*WORK INSTRUCTIONS*: Restate the following entries exactly. Keep the pictures out.

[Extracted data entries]

----------

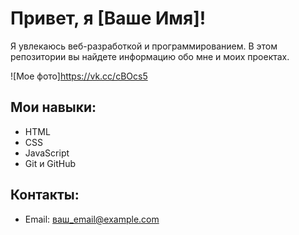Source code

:    # Привет, я [Ваше Имя]!

   Я увлекаюсь веб-разработкой и программированием. В этом репозитории вы найдете информацию обо мне и моих проектах.

   ![Мое фото]https://vk.cc/cBOcs5

   ## Мои навыки:
   - HTML
   - CSS
   - JavaScript
   - Git и GitHub

   ## Контакты:
   - Email: ваш_email@example.com
   
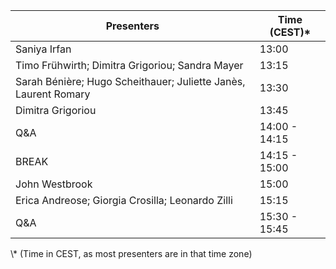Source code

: 
| Presenters      | Time (CEST)*      |
| ------------- | ------------- |
| Saniya Irfan | 13:00 |
| Timo Frühwirth; Dimitra Grigoriou; Sandra Mayer | 13:15 |
| Sarah Bénière; Hugo Scheithauer; Juliette Janès, Laurent Romary  | 13:30 |
| Dimitra Grigoriou | 13:45 |
| Q&A | 14:00 - 14:15 |
| BREAK | 14:15 - 15:00 |
| John Westbrook | 15:00 |
| Erica Andreose; Giorgia Crosilla; Leonardo Zilli | 15:15 |
| Q&A | 15:30 - 15:45 |

\\* (Time in CEST, as most presenters are in that time zone)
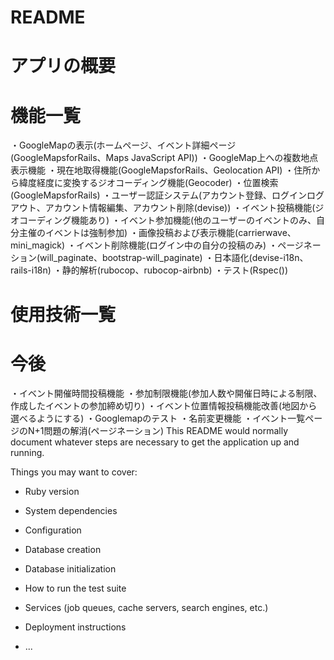 # README
# アプリの概要
# 機能一覧
・GoogleMapの表示(ホームページ、イベント詳細ページ(GoogleMapsforRails、Maps JavaScript API))
・GoogleMap上への複数地点表示機能
・現在地取得機能(GoogleMapsforRails、Geolocation API)
・住所から緯度経度に変換するジオコーディング機能(Geocoder)
・位置検索(GoogleMapsforRails)
・ユーザー認証システム(アカウント登録、ログインログアウト、アカウント情報編集、アカウント削除(devise))
・イベント投稿機能(ジオコーディング機能あり)
・イベント参加機能(他のユーザーのイベントのみ、自分主催のイベントは強制参加)
・画像投稿および表示機能(carrierwave、mini_magick)
・イベント削除機能(ログイン中の自分の投稿のみ)
・ページネーション(will_paginate、bootstrap-will_paginate)
・日本語化(devise-i18n、rails-i18n)
・静的解析(rubocop、rubocop-airbnb)
・テスト(Rspec())
# 使用技術一覧
# 今後
・イベント開催時間投稿機能
・参加制限機能(参加人数や開催日時による制限、作成したイベントの参加締め切り)
・イベント位置情報投稿機能改善(地図から選べるようにする)
・Googlemapのテスト
・名前変更機能
・イベント一覧ページのN+1問題の解消(ページネーション)
This README would normally document whatever steps are necessary to get the
application up and running.

Things you may want to cover:

* Ruby version

* System dependencies

* Configuration

* Database creation

* Database initialization

* How to run the test suite

* Services (job queues, cache servers, search engines, etc.)

* Deployment instructions

* ...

----------

*TASK OUTPUT*:
Source code

:    # Привет, я [Ваше Имя]!

   Я увлекаюсь веб-разработкой и программированием. В этом репозитории вы найдете информацию обо мне и моих проектах.

   ![Мое фото]https://vk.cc/cBOcs5

   ## Мои навыки:
   - HTML
   - CSS
   - JavaScript
   - Git и GitHub

   ## Контакты:
   - Email: ваш_email@example.com
   
Source code

: 
| Presenters      | Time (CEST)*      |
| ------------- | ------------- |
| Saniya Irfan | 13:00 |
| Timo Frühwirth; Dimitra Grigoriou; Sandra Mayer | 13:15 |
| Sarah Bénière; Hugo Scheithauer; Juliette Janès, Laurent Romary  | 13:30 |
| Dimitra Grigoriou | 13:45 |
| Q&A | 14:00 - 14:15 |
| BREAK | 14:15 - 15:00 |
| John Westbrook | 15:00 |
| Erica Andreose; Giorgia Crosilla; Leonardo Zilli | 15:15 |
| Q&A | 15:30 - 15:45 |

\\* (Time in CEST, as most presenters are in that time zone)
 # README
# アプリの概要
# 機能一覧
・GoogleMapの表示(ホームページ、イベント詳細ページ(GoogleMapsforRails、Maps JavaScript API))
・GoogleMap上への複数地点表示機能
・現在地取得機能(GoogleMapsforRails、Geolocation API)
・住所から緯度経度に変換するジオコーディング機能(Geocoder)
・位置検索(GoogleMapsforRails)
・ユーザー認証システム(アカウント登録、ログインログアウト、アカウント情報編集、アカウント削除(devise))
・イベント投稿機能(ジオコーディング機能あり)
・イベント参加機能(他のユーザーのイベントのみ、自分主催のイベントは強制参加)
・画像投稿および表示機能(carrierwave、mini_magick)
・イベント削除機能(ログイン中の自分の投稿のみ)
・ページネーション(will_paginate、bootstrap-will_paginate)
・日本語化(devise-i18n、rails-i18n)
・静的解析(rubocop、rubocop-airbnb)
・テスト(Rspec())
# 使用技術一覧
# 今後
・イベント開催時間投稿機能
・参加制限機能(参加人数や開催日時による制限、作成したイベントの参加締め切り)
・イベント位置情報投稿機能改善(地図から選べるようにする)
・Googlemapのテスト
・名前変更機能
・イベント一覧ページのN+1問題の解消(ページネーション)
This README would normally document whatever steps are necessary to get the
application up and running.

Things you may want to cover:

* Ruby version

* System dependencies

* Configuration

* Database creation

* Database initialization

* How to run the test suite

* Services (job queues, cache servers, search engines, etc.)

* Deployment instructions

* ...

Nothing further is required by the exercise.